In 2021, the Lead Screening in Children measure, is an Exploratory Measure, and will not qualify for payment. Data will be available quarterly for providers to track their member’s compliance in 2021. The Alliance is reviewing this measure for consideration for payment in 2022. For additional information refer to the 2021 CBI Tech Specifications.
CPT Code: 83655
- Exposure to lead in children can cause damage to the brain and other vital organs, as well as intellectual and behavioral deficits.
- Research suggests that there is no safe blood lead level (BLL) and its effects are irreversible. Chelating agents which intend to remove lead may reduce fatality rates, but have not demonstrated to improve IQ or behavioral consequences of lead exposure. (https://www.cdc.gov/nceh/lead/prevention/default.htm).
- Children exposed to lead have no obvious symptoms, as such, lead poisoning often goes unrecognized.
- Elevated blood lead levels primarily affect children with a lower socioeconomic status and from minority communities because of the increased risk of housing-related exposure (USPSTF).
- Conduct an environmental assessment prior to blood lead screening of children at risk for lead exposure. These assessments can include toys, pottery, cosmetics, folk remedies, food, and candy. In some subpopulations, imported products, foods, and folk remedies may be more commonly found and are a more substantial contributor to lead exposure.
- Screening Types:
- Initial screen: point of care testing; capillary
- Confirmatory testing: venous sample
- The Bright Futures Periodicity Schedule recommends screening children at 12 months and 24 months and risk assessments to be performed up to 6 years of age, with appropriate action to follow, if positive. If there is no evidence of prior screening, the DHCS requires screening once between 24 to 72 months.
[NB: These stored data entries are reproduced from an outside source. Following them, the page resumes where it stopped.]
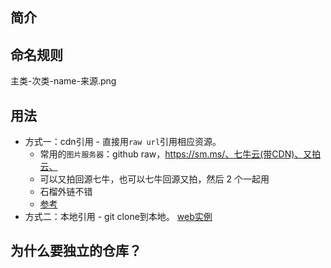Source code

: ## 简介



## 命名规则

主类-次类-name-来源.png


## 用法

- 方式一：cdn引用 - 直接用`raw url`引用相应资源。
  - 常用的`图片服务器`：github raw，https://sm.ms/、七牛云(带CDN)、又拍云、
  - 可以又拍回源七牛，也可以七牛回源又拍，然后 2 个一起用
  - 石榴外链不错
  - [参考](https://www.v2ex.com/t/256519)
- 方式二：本地引用 - git clone到本地。 [web实例](https://github.com/xu-song/xu-song.github.io/tree/master/images/raw)


## 为什么要独立的仓库？
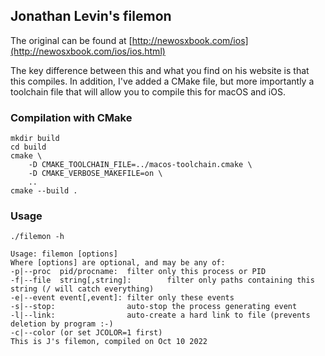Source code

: ## Jonathan Levin's filemon

The original can be found at [http://newosxbook.com/ios](http://newosxbook.com/ios/ios.html)

The key difference between this and what you find on his website is that this compiles. In addition, I've added a CMake file, but more importantly a toolchain file that will allow you to compile this for macOS and iOS.

### Compilation with CMake

    mkdir build
    cd build
    cmake \
        -D CMAKE_TOOLCHAIN_FILE=../macos-toolchain.cmake \
        -D CMAKE_VERBOSE_MAKEFILE=on \
        ..
    cmake --build .

### Usage

    ./filemon -h 

    Usage: filemon [options]
    Where [options] are optional, and may be any of:
	-p|--proc  pid/procname:  filter only this process or PID
	-f|--file  string[,string]:        filter only paths containing this string (/ will catch everything)
	-e|--event event[,event]: filter only these events
	-s|--stop:                auto-stop the process generating event
	-l|--link:                auto-create a hard link to file (prevents deletion by program :-)
	-c|--color (or set JCOLOR=1 first)
	This is J's filemon, compiled on Oct 10 2022

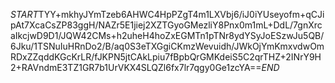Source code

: $START$TYY+mkhyJYmTzeb6AHWC4HpPZgT4m1LXVbj6/iJ0iYUseyofm+qCJipAt7XcaCsZP83ggH/NAZr5E1jiej2XZTGyoGMezliY8Pnx0m1mL+DdL/7gnXrcaIkcjwD9D1/JQW42CMs+h2uheH4hoZxEGMTn1pTNr8ydYSyJoESzwJu5QB/6Jku/1TSNuIuHRnDo2/B/aq0S3eTXGgiCKmzWevuidh/JWkOjYmKmxvdwOmRDxZZqddKGcKrLR/fJKPN5jtCAkLpiu7fBpbQrGMKdeiS5C2qrTHZ+2INrY9H2+RAVndmE3TZ1GR7b1UrVKX4SLQZl6fx7lr7qgy0Ge1zcYA==$END$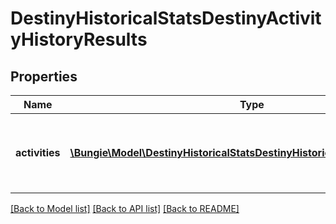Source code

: # DestinyHistoricalStatsDestinyActivityHistoryResults

## Properties
Name | Type | Description | Notes
------------ | ------------- | ------------- | -------------
**activities** | [**\Bungie\Model\DestinyHistoricalStatsDestinyHistoricalStatsPeriodGroup[]**](DestinyHistoricalStatsDestinyHistoricalStatsPeriodGroup.md) | List of activities, the most recent activity first. | [optional] 

[[Back to Model list]](../README.md#documentation-for-models) [[Back to API list]](../README.md#documentation-for-api-endpoints) [[Back to README]](../README.md)



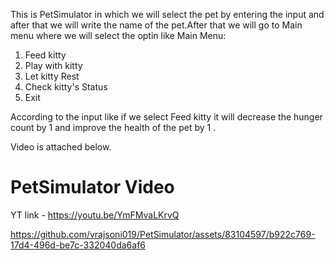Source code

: This is PetSimulator in which we will select the pet by entering the input and after that we will write the name of the pet.After that we will go to Main menu where we will select the optin like
Main Menu:
1. Feed kitty
2. Play with kitty
3. Let kitty Rest
4. Check kitty's Status
5. Exit

According to the input like if we select Feed kitty it will decrease the hunger count by 1  and improve the health of the pet by 1 .

Video is attached below.

# PetSimulator Video

YT link - https://youtu.be/YmFMvaLKrvQ

https://github.com/vrajsoni019/PetSimulator/assets/83104597/b922c769-17d4-496d-be7c-332040da6af6

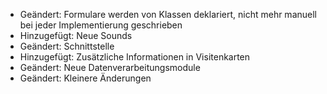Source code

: - Geändert: Formulare werden von Klassen deklariert, nicht mehr manuell bei jeder Implementierung geschrieben
- Hinzugefügt: Neue Sounds
- Geändert: Schnittstelle
- Hinzugefügt: Zusätzliche Informationen in Visitenkarten
- Geändert: Neue Datenverarbeitungsmodule
- Geändert: Kleinere Änderungen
- The DHCS requires that providers give oral or written anticipatory guidance to parents/guardians of a child at each periodic health assessment from 6 – 72 months which includes information related to the harms of lead.
- Network providers are not required to perform a blood lead screening test if either applies:
- In the professional judgment of the provider, the risk of screening poses a greater risk to the child member’s health than the risk of lead poisoning. This must be documented in the medical record.
- If a parent/guardian, or other person with legal authority withholds consent to the screening, the provider must obtain a signed statement of voluntary refusal, or document the reason for the not obtaining a signed statement in the child’s medical record (ex. when services are provided via telehealth modality or party declines to sign).
- The CDC recommends screening all immigrant, refugee and internationally-adopted children when they arrive in the U.S. due to their increased risk.
- Help parents identify if their child has been exposed or has continuous exposure (paint chips, regular visits to houses built before the 1950s, lead in soil, water, pottery and candies from other countries, etc.) and encourage parents to avoid possible lead exposures.
- Monitor all children with a confirmed BLL ≥5 µg/dL for subsequent increase or decrease in BLL until all recommended environmental investigations and mitigation strategies are complete.
- Primary prevention is the most important and significant strategy for reducing BLLs.
- Provide nutritional guidance and recommend a well-balanced diet. Calcium, iron, and vitamin C play a specific role in minimizing lead absorption.
- Accumulation of lead can begin during pregnancy; conduct initial and follow-up screening of pregnant and lactating persons.
- When interacting with affected families offer simple information about the meaning of BLL results, and relevant and culturally sensitive messages about the impact of lead levels.